First Things First
The past nine days since I heard a pastor speak on refusing to give ourselves permission to sin have been different. Oh, much the same, but very different. Let me explain.
I went for prayer after the message, having had enough rationalization of my behaviour and needing a change. During that time, I felt that a large part of my sinful habits centred around my attitude toward housekeeping, something God had started working on, but still felt stuck. I discerned that it had to do with some twisting of the "Mary/Martha" roles. In identifying myself with Mary, I was shunning the "uptight, too busy, task-oriented" Martha persona. But I basically was just not cleaning up if I didn't feel like it.

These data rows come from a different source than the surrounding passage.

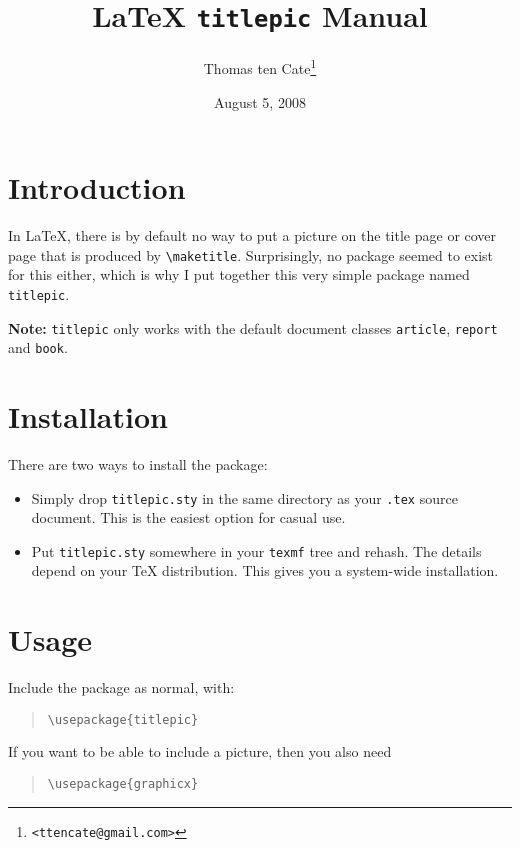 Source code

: \documentclass[titlepage]{article}
\title{\LaTeX{} \texttt{titlepic} Manual}
\author{Thomas ten Cate\thanks{\texttt{<ttencate@gmail.com>}}}
\date{August 5, 2008}
\begin{document}
\maketitle

\section{Introduction}

In \LaTeX, there is by default no way to put a picture on the title page or cover page that is produced by \verb$\maketitle$. Surprisingly, no package seemed to exist for this either, which is why I put together this very simple package named \verb$titlepic$.

\textbf{Note:} \verb$titlepic$ only works with the default document classes \verb$article$, \verb$report$ and \verb$book$.

\section{Installation}

There are two ways to install the package:
\begin{itemize}
	\item Simply drop \verb$titlepic.sty$ in the same directory as your \verb$.tex$ source document. This is the easiest option for casual use.
	\item Put \verb$titlepic.sty$ somewhere in your \verb$texmf$ tree and rehash. The details depend on your \TeX{} distribution. This gives you a system-wide installation.
\end{itemize}

\section{Usage}

Include the package as normal, with:

\begin{quote}
	\verb$\usepackage{titlepic}$
\end{quote}

\noindent If you want to be able to include a picture, then you also need

\begin{quote}
	\verb$\usepackage{graphicx}$
\end{quote}
\end{document}
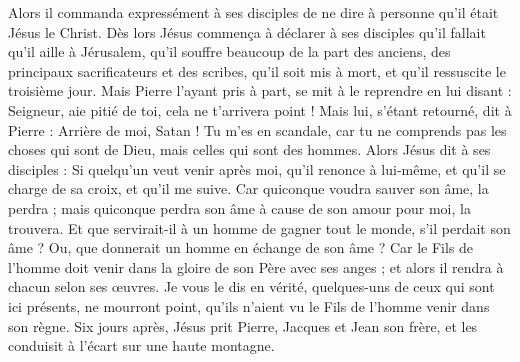 \begin{multicols}{2}
Alors il commanda expressément à ses disciples de ne dire à personne qu’il était Jésus le Christ.
Dès lors Jésus commença à déclarer à ses disciples qu'il fallait qu'il aille à Jérusalem, qu'il souffre beaucoup de la part des anciens, des principaux sacrificateurs et des scribes, qu'il soit mis à mort, et qu'il ressuscite le troisième jour.
Mais Pierre l'ayant pris à part, se mit à le reprendre en lui disant : Seigneur, aie pitié de toi, cela ne t'arrivera point !
Mais lui, s'étant retourné, dit à Pierre : Arrière de moi, Satan ! Tu m'es en scandale, car tu ne comprends pas les choses qui sont de Dieu, mais celles qui sont des hommes.
Alors Jésus dit à ses disciples : Si quelqu'un veut venir après moi, qu'il renonce à lui-même, et qu'il se charge de sa croix, et qu’il me suive.
Car quiconque voudra sauver son âme, la perdra ; mais quiconque perdra son âme à cause de son amour pour moi, la trouvera.
Et que servirait-il à un homme de gagner tout le monde, s'il perdait son âme ? Ou, que donnerait un homme en échange de son âme ?
Car le Fils de l'homme doit venir dans la gloire de son Père avec ses anges ; et alors il rendra à chacun selon ses œuvres.
Je vous le dis en vérité, quelques-uns de ceux qui sont ici présents, ne mourront point, qu’ils n’aient vu le Fils de l'homme venir dans son règne.
\VerseOne{}Six jours après, Jésus prit Pierre, Jacques et Jean son frère, et les conduisit à l'écart sur une haute montagne.

\end{multicols}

Lest you think this is about cleanliness, I will move on. The next day, God revealed that I was actually acting more like Martha than Mary. I was not leaving everything behind to spend time with Jesus--I was distracted by many things. And he gave me a mantra, which is basically a paraphrase of Matthew 6:33.
"First things first; the rest will follow". (Love the double meaning!)
To me, this meant deciding every day to have quiet time with Jesus, and more specifically, in the morning when Rachel was napping. This was strongly opposed by Jacob the first couple days, but today, it was he who agreed that I should have a quiet time.
The result has been more focus, less worry, and a quiet contentment in my heart. God's been teaching me about obedience, showing me what to do in the day, and giving me peace about things that get left undone. It hasn't been easy...I mean, the commitment and the changes haven't always felt easy to make. But the time with Jesus isn't hard. It's wonderful!